ACTION ITEM:
Report each line of the entries below that includes "نتیجه".

[[ RECORDS PROVIDED open ]]

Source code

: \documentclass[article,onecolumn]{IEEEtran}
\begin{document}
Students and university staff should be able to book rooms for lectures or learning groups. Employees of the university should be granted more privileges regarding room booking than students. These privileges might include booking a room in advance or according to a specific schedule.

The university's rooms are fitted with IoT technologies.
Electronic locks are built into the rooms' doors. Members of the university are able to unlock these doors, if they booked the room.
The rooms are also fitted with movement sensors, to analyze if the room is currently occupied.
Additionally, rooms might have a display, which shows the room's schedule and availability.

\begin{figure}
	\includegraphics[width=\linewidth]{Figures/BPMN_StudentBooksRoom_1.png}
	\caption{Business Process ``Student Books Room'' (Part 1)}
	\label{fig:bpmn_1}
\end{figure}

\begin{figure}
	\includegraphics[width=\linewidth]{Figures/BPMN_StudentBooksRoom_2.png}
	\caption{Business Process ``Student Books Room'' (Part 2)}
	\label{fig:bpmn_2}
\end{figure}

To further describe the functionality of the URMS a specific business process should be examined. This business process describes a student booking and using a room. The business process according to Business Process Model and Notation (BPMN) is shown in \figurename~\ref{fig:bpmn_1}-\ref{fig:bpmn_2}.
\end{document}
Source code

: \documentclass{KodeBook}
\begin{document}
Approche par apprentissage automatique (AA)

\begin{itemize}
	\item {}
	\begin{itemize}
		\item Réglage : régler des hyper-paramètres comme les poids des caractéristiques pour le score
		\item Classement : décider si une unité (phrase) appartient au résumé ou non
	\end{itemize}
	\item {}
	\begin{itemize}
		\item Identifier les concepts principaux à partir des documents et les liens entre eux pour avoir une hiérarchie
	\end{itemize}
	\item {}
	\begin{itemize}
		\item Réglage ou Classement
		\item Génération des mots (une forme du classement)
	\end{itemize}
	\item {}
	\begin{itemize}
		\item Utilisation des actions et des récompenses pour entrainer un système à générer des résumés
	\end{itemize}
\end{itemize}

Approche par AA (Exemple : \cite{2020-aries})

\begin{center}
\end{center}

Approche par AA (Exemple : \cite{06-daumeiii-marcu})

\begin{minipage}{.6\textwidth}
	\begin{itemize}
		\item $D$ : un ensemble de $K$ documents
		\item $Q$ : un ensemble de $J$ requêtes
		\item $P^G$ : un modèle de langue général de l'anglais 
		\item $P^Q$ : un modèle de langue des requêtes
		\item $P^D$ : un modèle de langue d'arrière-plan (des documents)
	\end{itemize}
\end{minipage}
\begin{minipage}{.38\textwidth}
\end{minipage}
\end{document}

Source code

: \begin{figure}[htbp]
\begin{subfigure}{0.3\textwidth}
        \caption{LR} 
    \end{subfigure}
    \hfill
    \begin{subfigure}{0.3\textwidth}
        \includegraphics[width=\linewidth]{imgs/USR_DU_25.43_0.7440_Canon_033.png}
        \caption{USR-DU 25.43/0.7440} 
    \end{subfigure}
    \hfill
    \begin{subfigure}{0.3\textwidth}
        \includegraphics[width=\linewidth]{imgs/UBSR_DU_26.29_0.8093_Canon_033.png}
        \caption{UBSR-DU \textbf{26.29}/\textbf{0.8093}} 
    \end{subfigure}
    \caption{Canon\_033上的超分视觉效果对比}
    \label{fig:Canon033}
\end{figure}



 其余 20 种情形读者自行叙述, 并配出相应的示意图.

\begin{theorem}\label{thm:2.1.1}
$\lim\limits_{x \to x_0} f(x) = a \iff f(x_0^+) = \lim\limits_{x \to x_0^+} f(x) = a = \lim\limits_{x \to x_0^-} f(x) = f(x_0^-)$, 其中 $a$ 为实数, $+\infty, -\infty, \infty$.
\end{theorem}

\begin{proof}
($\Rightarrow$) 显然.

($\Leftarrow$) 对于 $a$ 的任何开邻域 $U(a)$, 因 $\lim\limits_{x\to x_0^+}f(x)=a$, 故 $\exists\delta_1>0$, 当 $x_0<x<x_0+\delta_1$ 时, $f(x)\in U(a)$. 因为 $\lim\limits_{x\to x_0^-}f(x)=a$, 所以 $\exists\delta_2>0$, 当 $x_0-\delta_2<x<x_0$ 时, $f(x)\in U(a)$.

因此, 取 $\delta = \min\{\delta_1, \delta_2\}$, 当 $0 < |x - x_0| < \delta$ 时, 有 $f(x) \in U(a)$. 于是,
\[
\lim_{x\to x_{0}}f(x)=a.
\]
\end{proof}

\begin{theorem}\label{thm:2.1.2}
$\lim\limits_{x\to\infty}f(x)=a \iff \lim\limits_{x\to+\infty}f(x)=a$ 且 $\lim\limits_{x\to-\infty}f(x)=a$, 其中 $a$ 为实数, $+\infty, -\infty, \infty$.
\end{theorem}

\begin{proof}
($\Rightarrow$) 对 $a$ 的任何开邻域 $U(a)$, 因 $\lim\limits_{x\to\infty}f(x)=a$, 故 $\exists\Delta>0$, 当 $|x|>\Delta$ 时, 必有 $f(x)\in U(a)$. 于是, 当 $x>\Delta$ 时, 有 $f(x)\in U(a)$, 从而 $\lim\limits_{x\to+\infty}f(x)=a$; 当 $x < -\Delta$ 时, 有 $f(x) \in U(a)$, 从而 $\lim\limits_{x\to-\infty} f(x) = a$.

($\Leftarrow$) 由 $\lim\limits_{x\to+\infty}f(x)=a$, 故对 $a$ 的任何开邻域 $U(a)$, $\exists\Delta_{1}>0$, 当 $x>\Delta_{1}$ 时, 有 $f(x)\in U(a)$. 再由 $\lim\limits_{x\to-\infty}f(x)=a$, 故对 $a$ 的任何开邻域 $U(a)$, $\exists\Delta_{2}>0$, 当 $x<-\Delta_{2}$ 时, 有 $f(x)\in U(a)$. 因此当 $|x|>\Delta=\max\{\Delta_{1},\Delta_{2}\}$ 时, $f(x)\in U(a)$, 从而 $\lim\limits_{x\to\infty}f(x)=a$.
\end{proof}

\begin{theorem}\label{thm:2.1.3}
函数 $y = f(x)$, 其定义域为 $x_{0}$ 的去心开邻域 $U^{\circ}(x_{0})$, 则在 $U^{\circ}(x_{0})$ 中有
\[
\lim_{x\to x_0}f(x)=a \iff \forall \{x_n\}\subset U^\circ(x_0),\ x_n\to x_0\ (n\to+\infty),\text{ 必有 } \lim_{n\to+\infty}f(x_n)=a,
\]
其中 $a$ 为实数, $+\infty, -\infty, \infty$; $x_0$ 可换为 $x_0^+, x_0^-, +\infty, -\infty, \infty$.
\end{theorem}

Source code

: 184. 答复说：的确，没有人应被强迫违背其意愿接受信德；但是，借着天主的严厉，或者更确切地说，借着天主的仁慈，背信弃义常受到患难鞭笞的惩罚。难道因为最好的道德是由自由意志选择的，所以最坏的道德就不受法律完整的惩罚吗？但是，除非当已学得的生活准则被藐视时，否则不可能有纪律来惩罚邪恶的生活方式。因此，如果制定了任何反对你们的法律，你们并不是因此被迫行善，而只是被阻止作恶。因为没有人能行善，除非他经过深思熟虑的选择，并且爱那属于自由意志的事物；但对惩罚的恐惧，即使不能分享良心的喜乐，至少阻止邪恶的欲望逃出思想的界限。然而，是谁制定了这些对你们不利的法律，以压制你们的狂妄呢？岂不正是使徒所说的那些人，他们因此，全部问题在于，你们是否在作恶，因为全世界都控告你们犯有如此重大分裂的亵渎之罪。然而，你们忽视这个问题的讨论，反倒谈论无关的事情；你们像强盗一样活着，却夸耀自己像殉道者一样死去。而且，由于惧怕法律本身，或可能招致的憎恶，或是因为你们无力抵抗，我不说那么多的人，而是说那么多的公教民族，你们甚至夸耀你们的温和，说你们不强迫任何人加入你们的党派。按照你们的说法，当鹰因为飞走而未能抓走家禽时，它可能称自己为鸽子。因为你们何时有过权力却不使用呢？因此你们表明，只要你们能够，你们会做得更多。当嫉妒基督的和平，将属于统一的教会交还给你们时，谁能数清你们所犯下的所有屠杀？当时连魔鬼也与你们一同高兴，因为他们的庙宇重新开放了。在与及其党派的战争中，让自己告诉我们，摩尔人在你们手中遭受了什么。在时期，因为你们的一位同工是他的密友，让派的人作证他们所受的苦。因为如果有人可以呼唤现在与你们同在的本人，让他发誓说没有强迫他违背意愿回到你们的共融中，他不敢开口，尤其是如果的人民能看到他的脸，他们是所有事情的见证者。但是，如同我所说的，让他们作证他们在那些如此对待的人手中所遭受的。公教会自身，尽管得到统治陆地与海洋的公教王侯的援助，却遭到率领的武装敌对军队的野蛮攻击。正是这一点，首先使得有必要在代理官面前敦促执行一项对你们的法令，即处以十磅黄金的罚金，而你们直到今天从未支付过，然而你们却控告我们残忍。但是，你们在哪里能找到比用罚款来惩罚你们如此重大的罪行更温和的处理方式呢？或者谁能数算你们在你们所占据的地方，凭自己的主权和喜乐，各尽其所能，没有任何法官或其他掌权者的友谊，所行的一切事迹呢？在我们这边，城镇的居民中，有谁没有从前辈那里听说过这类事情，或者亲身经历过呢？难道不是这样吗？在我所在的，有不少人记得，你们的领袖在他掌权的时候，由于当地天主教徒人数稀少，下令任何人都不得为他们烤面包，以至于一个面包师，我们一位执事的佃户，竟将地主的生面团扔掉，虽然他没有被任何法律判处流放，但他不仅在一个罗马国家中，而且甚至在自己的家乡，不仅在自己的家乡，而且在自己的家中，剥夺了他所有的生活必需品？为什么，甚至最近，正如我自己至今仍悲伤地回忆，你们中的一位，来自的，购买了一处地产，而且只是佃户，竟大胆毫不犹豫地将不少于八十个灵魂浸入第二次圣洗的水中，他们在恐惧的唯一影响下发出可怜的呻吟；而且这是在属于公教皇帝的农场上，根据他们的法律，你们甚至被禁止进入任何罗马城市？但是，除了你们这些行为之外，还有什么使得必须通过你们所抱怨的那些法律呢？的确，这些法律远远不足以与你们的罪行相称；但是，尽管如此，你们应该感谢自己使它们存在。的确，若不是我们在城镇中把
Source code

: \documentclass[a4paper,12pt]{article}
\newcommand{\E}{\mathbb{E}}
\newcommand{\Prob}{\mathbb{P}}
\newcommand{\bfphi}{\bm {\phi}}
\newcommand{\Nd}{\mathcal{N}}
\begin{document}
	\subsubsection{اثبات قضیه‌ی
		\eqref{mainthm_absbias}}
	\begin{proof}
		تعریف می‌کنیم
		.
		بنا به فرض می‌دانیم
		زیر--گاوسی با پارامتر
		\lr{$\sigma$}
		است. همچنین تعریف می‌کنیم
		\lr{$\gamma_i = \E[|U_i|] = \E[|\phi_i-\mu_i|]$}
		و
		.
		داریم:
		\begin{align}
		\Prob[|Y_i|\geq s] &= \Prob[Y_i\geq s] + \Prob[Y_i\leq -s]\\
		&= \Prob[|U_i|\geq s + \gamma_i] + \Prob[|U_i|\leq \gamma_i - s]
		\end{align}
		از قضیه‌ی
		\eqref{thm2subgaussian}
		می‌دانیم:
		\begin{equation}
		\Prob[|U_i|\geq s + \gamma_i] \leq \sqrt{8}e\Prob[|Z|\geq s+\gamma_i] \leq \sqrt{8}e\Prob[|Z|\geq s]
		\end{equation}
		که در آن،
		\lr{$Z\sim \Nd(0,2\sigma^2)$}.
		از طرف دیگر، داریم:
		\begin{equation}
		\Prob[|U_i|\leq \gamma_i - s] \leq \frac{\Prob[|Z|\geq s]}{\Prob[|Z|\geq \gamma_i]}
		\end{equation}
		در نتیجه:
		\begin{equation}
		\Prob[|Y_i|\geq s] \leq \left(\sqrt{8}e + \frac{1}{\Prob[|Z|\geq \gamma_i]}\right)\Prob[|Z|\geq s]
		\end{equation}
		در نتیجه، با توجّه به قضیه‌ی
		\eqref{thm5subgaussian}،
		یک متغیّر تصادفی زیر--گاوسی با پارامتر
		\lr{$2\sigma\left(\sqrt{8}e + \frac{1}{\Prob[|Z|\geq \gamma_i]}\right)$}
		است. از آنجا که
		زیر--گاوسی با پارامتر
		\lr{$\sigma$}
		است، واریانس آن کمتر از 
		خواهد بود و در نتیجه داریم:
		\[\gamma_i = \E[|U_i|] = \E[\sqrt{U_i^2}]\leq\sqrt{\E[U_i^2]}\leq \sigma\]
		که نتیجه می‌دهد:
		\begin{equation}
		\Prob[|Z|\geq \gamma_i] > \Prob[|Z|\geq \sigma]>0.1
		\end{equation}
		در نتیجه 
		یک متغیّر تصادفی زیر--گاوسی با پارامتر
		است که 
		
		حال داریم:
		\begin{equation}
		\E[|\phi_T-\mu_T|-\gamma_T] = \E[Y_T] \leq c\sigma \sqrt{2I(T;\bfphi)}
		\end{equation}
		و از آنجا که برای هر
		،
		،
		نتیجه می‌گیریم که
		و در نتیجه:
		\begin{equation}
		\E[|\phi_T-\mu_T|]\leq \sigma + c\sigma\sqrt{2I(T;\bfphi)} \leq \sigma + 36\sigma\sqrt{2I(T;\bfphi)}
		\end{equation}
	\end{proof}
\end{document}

[[ RECORDS PROVIDED closed ]]

ANSWER SPACE:
		در نتیجه:
		در نتیجه، با توجّه به قضیه‌ی
		خواهد بود و در نتیجه داریم:
		که نتیجه می‌دهد:
		در نتیجه 
		نتیجه می‌گیریم که
		و در نتیجه:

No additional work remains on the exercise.